4. To consider well, blockchain use in agreements’ field would allow us to offer new ways through which to produce, render services and exchange values, taking into account that it brings with it disintermediation, transparency, decentralization of consent and greater certainty in the performance of services. In the aforementioned perspective of so-called process simplification and cost reduction, smart contracts would seem to be the ideal application field for the development of blockchain technology, in account that they consist of computer protocols capable of autonomously executing the programmed terms, once certain predefined conditions are satisfied. In this way, it is possible to transpose a legal transaction into a computer code, so that following the fulfillment of certain pre-established conditions, the system will automatically execute the transaction. In other words, the code “reads” the agreed clauses and the corresponding IT conditions, then verifying that the data referred to the real situations correspond to those entered within the agreements made.

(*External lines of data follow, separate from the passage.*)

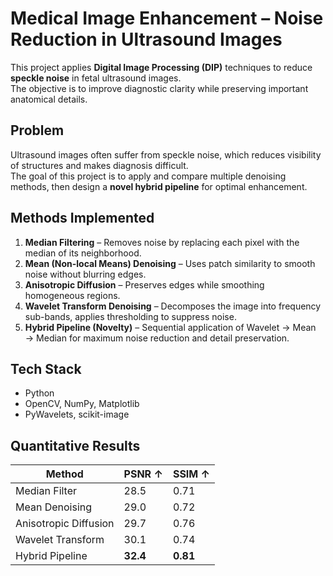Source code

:# Medical Image Enhancement – Noise Reduction in Ultrasound Images

This project applies **Digital Image Processing (DIP)** techniques to reduce **speckle noise** in fetal ultrasound images.  
The objective is to improve diagnostic clarity while preserving important anatomical details.  



## Problem
Ultrasound images often suffer from speckle noise, which reduces visibility of structures and makes diagnosis difficult.  
The goal of this project is to apply and compare multiple denoising methods, then design a **novel hybrid pipeline** for optimal enhancement.  



## Methods Implemented
1. **Median Filtering** – Removes noise by replacing each pixel with the median of its neighborhood.  
2. **Mean (Non-local Means) Denoising** – Uses patch similarity to smooth noise without blurring edges.  
3. **Anisotropic Diffusion** – Preserves edges while smoothing homogeneous regions.  
4. **Wavelet Transform Denoising** – Decomposes the image into frequency sub-bands, applies thresholding to suppress noise.  
5. **Hybrid Pipeline (Novelty)** – Sequential application of Wavelet → Mean → Median for maximum noise reduction and detail preservation.  



## Tech Stack
- Python  
- OpenCV, NumPy, Matplotlib  
- PyWavelets, scikit-image  







## Quantitative Results

| Method                | PSNR ↑ | SSIM ↑ |
|------------------------|--------|--------|
| Median Filter          | 28.5   | 0.71   |
| Mean Denoising         | 29.0   | 0.72   |
| Anisotropic Diffusion  | 29.7   | 0.76   |
| Wavelet Transform      | 30.1   | 0.74   |
| Hybrid Pipeline        | **32.4** | **0.81** |


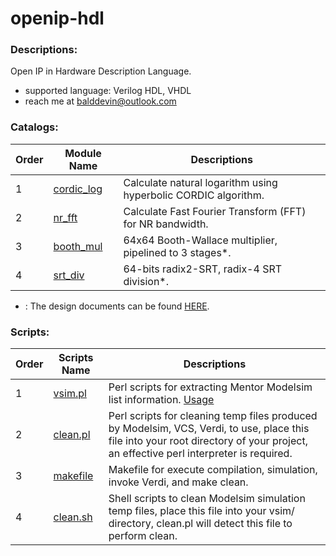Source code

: # openip-hdl

### Descriptions:

Open IP in Hardware Description Language.

- supported language: Verilog HDL, VHDL
- reach me at balddevin@outlook.com

### Catalogs:

| Order | Module Name                                                  | Descriptions                                                 |
| ----- | ------------------------------------------------------------ | ------------------------------------------------------------ |
| 1     | [cordic_log](https://github.com/devindang/openip-hdl/tree/main/cordic_log) | Calculate natural logarithm using hyperbolic CORDIC algorithm. |
| 2     | [nr_fft](https://github.com/devindang/openip-hdl/tree/main/nr_fft) | Calculate Fast Fourier Transform (FFT) for NR bandwidth.     |
| 3     | [booth_mul]((https://github.com/devindang/openip-hdl/tree/main/nr_fft)) | 64x64 Booth-Wallace multiplier, pipelined to 3 stages*.      |
| 4     | [srt_div]((https://github.com/devindang/openip-hdl/tree/main/srt_div)) | 64-bits radix2-SRT, radix-4 SRT division*.                   |

* : The design documents can be found [HERE](https://github.com/devindang/dv-cpu-rv/blob/main/docs/dv-cpu-doc.pdf).

### Scripts:

| Order | Scripts Name                                                 | Descriptions                                                 |
| ----- | ------------------------------------------------------------ | ------------------------------------------------------------ |
| 1     | [vsim.pl](https://github.com/devindang/openip-hdl/blob/main/perl_scripts/vsim.pl) | Perl scripts for extracting Mentor Modelsim list information. [Usage](https://www.cnblogs.com/devindd/articles/17426494.html) |
| 2     | [clean.pl](https://github.com/devindang/openip-hdl/blob/main/perl_scripts/clean.pl) | Perl scripts for cleaning temp files produced by Modelsim, VCS, Verdi, to use, place this file into your root directory of your project, an effective perl interpreter is required. |
| 3     | [makefile](https://github.com/devindang/openip-hdl/blob/main/perl_scripts/makefile) | Makefile for execute compilation, simulation, invoke Verdi, and make clean. |
| 4     | [clean.sh](https://github.com/devindang/openip-hdl/blob/main/perl_scripts/clean.sh) | Shell scripts to clean Modelsim simulation temp files, place this file into your vsim/ directory, clean.pl will detect this file to perform clean. |


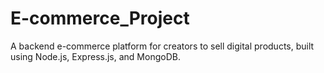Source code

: # E-commerce_Project
A backend e-commerce platform for creators to sell digital products, built using Node.js, Express.js, and MongoDB.
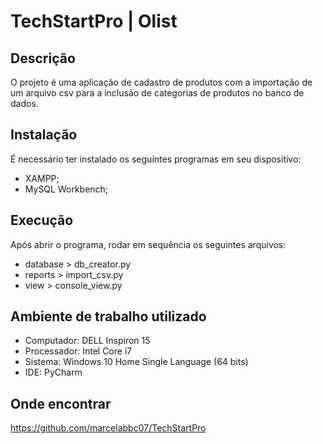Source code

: # TechStartPro | Olist

## Descrição

O projeto é uma aplicação de cadastro de produtos com a importação de um arquivo csv para a inclusão de categorias de produtos no banco de dados.

## Instalação

É necessário ter instalado os seguintes programas em seu dispositivo:
* XAMPP;
* MySQL Workbench;

## Execução

Após abrir o programa, rodar em sequência os seguintes arquivos:
* database > db_creator.py
* reports > import_csv.py
* view > console_view.py

## Ambiente de trabalho utilizado

* Computador: DELL Inspiron 15
* Processador: Intel Core i7
* Sistema: Windows 10 Home Single Language (64 bits)
* IDE: PyCharm 

## Onde encontrar

https://github.com/marcelabbc07/TechStartPro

As doctrine highlighted, therefore, it could be said that: “blockchain constitutes the track, where smart contracts are the wagons of the train in which the goods / services (called data feeds) that circulate are contained“. It brings with it: disintermediation, decentralization of consent, transparency and pseudonymisation, characteristics that could make blockchain technology considered the fifth disruptive paradigm of computing hera. In this sense, consider that the advent of the Internet had already produced a disruptive effect by transforming the traditionally passive function of the average “user”, tending to be limited in his access to information, into a fully “active” function, free to move in a network that provides for a growing interaction between subjects of different nature, subsequently succeeding in erecting itself also as a model of exchange.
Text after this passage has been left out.